8.8.3.  Processing on Pure Firewalls

   If the middlebox is acting as a pure firewall, then it tries to
   configure the requested disable rule, i.e., configuring a blocking
   rule at the firewall.  The disable rule is configured such that
   communication between the specified internal and external address
   tuples is blocked with covering the specified wildcarding.  If the
   configuration  fails, for example because the blocking rule would
   conflict with high-level firewall policies, then the middlebox
   returns a negative reply message of type 'middlebox configuration


Stiemerling, Quittek, Cadar                                    [Page 58]

Internet Draft         SIMCO Protocol Version 3.0          December 2005


   failed' (0x034A).

   If the configuration was successful, the middlebox establishes a new
   policy disable rule and assigns to it a policy rule identifier in
   state ENABLED.  It generates a positive PDR reply and sets the
   attributes as specified below.

   The identifier chosen for the new policy rule is reported in the
   policy rule identifier attribute of the PDR reply.

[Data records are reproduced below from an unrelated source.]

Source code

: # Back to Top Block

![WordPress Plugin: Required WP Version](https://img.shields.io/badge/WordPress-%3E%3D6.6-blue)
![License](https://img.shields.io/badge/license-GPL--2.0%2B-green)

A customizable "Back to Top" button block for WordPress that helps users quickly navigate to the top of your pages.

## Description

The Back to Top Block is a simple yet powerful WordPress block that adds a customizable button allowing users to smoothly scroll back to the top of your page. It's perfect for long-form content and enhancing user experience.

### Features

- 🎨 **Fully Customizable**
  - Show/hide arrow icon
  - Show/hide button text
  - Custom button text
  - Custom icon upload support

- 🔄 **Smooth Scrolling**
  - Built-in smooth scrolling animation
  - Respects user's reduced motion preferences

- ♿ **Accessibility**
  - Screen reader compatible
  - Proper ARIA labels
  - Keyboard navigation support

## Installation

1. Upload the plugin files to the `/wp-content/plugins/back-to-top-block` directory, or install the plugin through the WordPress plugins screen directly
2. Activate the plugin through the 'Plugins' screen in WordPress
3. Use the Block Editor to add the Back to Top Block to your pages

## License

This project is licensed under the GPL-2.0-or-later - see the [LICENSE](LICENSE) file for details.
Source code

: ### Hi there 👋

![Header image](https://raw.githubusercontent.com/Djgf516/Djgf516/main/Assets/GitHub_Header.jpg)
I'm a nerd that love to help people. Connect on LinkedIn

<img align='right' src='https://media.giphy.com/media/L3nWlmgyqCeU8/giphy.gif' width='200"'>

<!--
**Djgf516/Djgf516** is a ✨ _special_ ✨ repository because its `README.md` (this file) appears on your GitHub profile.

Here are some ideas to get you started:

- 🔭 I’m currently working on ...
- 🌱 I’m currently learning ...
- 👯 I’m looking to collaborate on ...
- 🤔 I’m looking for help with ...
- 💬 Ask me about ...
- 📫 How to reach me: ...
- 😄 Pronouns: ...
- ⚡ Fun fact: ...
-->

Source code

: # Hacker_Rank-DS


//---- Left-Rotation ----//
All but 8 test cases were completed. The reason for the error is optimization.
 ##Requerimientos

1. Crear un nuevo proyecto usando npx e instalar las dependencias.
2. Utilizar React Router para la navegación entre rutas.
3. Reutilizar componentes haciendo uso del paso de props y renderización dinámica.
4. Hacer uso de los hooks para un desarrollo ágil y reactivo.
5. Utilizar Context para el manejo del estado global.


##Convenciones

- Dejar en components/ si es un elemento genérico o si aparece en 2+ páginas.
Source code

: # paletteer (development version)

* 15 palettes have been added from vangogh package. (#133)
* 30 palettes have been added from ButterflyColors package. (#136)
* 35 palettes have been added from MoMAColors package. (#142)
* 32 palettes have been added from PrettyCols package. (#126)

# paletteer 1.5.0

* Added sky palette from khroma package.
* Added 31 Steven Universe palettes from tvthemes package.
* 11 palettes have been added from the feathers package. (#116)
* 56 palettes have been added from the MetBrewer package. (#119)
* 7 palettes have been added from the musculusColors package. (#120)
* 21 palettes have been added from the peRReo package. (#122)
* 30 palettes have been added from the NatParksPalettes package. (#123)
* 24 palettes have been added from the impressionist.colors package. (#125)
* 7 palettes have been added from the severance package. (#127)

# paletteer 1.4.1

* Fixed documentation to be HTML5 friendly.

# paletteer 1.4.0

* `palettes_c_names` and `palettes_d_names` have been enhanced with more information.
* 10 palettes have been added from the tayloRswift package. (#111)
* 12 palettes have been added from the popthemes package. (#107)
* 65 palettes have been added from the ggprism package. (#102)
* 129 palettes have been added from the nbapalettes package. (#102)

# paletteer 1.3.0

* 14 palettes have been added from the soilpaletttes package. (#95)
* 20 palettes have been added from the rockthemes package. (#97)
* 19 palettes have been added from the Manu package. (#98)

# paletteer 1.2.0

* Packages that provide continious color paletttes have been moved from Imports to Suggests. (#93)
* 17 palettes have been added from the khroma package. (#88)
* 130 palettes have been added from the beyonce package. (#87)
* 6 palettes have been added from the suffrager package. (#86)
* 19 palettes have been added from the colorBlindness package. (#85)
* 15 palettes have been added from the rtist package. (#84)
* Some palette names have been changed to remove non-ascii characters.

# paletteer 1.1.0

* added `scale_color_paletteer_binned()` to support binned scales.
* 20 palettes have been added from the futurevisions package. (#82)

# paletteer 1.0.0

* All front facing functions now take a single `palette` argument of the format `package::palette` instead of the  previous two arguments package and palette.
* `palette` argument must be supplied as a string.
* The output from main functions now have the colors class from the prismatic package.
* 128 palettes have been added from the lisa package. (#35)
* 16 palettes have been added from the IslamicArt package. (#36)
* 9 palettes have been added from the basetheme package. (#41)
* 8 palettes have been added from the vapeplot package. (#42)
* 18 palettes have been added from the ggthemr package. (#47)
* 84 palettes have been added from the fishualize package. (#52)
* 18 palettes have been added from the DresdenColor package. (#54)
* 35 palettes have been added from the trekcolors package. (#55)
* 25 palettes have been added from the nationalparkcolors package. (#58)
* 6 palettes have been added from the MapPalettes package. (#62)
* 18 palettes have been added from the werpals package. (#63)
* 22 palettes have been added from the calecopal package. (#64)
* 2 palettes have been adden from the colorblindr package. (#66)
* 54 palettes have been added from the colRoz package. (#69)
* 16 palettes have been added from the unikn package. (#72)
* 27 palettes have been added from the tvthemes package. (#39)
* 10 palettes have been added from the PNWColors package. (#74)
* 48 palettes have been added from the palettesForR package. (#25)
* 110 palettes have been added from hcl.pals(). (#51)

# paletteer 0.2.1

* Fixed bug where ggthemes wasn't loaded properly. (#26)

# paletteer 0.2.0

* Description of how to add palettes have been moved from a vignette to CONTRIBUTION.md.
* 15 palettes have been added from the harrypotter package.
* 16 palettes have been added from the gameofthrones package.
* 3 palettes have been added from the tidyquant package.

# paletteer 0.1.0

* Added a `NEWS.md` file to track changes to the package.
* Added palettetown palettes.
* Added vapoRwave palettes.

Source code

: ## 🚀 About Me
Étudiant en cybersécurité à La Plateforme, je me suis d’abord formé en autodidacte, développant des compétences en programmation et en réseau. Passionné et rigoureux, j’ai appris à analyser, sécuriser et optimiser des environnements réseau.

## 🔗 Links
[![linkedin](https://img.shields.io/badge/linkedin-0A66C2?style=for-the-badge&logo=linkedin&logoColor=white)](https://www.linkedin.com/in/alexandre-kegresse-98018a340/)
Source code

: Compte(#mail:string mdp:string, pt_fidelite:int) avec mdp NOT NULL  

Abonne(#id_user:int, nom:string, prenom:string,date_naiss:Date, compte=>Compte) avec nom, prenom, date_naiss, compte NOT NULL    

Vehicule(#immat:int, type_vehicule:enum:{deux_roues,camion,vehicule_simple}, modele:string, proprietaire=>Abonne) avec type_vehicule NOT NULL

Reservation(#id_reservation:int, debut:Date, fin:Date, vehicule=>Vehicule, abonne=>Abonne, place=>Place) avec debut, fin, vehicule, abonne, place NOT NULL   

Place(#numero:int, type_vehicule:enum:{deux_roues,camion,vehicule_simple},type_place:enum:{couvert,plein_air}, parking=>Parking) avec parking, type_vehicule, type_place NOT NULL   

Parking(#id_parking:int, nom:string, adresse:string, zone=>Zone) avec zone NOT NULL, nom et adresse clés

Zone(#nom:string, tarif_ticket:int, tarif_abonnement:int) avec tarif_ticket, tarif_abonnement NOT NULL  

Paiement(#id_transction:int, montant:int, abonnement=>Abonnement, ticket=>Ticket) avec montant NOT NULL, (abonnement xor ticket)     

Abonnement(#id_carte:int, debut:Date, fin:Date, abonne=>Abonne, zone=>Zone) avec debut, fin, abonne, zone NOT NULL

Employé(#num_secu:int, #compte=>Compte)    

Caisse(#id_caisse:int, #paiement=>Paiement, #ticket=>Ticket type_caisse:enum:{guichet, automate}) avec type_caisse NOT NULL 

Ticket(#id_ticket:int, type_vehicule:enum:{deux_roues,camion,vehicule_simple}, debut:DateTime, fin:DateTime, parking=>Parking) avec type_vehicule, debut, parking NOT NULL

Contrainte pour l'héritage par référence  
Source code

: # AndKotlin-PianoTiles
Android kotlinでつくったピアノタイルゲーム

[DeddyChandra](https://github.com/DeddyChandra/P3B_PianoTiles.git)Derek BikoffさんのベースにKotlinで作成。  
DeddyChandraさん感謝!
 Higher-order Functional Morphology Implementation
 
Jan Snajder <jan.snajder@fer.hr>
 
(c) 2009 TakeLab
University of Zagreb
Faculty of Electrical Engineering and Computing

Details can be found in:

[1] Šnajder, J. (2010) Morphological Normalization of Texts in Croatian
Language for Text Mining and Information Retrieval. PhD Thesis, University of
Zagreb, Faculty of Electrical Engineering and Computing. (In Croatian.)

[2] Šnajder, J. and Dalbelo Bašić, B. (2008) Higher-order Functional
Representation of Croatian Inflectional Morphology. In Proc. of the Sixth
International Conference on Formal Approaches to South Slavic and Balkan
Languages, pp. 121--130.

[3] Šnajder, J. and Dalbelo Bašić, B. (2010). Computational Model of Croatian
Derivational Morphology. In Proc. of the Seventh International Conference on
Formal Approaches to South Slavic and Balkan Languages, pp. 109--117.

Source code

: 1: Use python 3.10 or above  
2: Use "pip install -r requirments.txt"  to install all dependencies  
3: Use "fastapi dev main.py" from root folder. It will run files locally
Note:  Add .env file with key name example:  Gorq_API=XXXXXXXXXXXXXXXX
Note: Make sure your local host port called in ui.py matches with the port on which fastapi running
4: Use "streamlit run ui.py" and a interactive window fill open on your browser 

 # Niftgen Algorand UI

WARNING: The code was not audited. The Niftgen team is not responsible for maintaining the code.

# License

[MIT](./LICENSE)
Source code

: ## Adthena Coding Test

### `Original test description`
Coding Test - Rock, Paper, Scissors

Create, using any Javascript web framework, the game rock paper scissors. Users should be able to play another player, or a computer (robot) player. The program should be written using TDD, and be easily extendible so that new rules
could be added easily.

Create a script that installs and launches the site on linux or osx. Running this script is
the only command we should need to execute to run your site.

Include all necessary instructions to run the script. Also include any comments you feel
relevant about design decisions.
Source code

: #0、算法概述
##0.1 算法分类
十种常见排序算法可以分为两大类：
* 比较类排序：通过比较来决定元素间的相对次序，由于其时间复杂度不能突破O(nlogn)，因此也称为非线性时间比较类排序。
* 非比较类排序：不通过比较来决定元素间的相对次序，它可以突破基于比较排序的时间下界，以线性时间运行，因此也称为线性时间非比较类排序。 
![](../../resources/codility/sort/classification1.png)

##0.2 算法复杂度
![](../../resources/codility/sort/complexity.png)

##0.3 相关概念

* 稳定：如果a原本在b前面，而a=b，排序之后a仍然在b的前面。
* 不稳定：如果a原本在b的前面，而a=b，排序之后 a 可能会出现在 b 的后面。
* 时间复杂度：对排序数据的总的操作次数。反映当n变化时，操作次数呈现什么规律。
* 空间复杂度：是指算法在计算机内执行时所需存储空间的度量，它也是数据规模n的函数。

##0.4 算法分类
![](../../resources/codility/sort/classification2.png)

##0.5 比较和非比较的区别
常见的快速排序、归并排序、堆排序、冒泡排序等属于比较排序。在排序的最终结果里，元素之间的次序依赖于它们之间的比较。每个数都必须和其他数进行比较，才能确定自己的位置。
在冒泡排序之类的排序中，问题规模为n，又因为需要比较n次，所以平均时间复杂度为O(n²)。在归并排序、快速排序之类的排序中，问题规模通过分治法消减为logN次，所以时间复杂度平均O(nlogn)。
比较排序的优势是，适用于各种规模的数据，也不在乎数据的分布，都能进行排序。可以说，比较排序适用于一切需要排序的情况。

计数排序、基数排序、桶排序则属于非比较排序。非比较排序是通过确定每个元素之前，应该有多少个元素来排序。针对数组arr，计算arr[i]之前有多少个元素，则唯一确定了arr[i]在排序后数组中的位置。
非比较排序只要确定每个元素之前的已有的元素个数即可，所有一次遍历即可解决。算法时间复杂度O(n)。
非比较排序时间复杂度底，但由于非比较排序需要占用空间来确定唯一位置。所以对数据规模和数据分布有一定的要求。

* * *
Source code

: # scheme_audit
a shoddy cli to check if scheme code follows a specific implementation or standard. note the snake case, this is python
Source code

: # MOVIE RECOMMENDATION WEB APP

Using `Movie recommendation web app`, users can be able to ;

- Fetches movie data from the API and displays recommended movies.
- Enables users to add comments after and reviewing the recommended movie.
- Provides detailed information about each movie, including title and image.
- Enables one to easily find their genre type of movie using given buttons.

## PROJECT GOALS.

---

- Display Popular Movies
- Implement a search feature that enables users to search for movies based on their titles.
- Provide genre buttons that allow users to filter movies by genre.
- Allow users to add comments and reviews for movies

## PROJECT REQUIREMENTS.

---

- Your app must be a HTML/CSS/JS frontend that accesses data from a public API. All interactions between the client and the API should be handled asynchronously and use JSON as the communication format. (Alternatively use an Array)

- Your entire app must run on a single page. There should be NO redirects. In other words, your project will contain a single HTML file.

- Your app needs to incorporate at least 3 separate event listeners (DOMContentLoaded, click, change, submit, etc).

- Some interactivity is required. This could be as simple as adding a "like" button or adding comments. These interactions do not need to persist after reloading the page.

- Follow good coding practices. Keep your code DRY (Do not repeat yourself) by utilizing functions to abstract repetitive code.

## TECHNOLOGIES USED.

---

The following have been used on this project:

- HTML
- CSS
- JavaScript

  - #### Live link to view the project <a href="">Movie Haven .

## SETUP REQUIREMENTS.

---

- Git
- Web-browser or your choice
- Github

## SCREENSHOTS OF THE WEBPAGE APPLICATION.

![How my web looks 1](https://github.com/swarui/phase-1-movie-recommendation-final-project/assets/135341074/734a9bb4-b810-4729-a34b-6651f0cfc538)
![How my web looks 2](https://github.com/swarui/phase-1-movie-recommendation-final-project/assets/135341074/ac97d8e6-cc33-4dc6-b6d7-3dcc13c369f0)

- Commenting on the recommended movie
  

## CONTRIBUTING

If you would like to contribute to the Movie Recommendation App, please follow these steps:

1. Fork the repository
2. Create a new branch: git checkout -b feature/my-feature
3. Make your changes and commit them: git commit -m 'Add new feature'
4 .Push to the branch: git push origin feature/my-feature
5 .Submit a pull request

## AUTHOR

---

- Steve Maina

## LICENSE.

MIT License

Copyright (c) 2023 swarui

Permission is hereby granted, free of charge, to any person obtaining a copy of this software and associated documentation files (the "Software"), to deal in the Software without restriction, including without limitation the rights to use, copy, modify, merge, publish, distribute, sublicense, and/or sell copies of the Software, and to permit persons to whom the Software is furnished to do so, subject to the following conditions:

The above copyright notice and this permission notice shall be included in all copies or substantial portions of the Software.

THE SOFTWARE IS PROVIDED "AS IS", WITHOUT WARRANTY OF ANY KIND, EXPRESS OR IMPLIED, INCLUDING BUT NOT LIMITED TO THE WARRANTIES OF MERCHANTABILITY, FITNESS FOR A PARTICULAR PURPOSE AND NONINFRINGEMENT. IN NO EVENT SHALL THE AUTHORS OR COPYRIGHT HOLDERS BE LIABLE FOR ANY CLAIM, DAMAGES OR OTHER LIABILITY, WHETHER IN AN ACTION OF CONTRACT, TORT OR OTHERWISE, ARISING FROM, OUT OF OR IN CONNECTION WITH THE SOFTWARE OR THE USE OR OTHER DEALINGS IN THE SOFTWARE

   The chosen lifetime is reported in the lifetime attribute of the PDR
   reply.


8.8.4.  Processing on Network Address Translators

   If the middlebox is configured as a NAT, then it tries to block the
   specified address tuple in the NAT.  The mechanisms used for this
   depend on the implementation and capabilities of the NAT.

   Should in either NAT case the configuration fail, a negative reply
   'middlebox configuration failed' (0x034A) is returned.

   If the configuration was successful, the middlebox establishes a new
   policy disable rule and assigns to it a policy rule identifier in
   state ENABLED.  It generates a positive PDR reply and sets the
   attributes as specified below.

   The identifier chosen for the new policy rule is reported in the
   policy rule identifier attribute of the PDR reply.

   The chosen lifetime is reported in the lifetime attribute of the PDR
   reply.


8.8.5.  Processing on combined Firewalls and NATs

   Middleboxes that are combinations of firewall and NAT are configured
   in such a way that the firewall is first configured with the blocking
   rule and afterwards the NAT is configured to block the address tuple.
   This aspect of middlebox operation may be irrelevant to SIMCO, since
   some NATs already do firewall configuration on their own.


8.9.  Generating ARE Notifications

   At any time, the middlebox may terminate a policy rule by deleting
   the configuration of the rule and by changing the corresponding PID
   state from ENABLED or from RESERVED, respectively, to UNUSED.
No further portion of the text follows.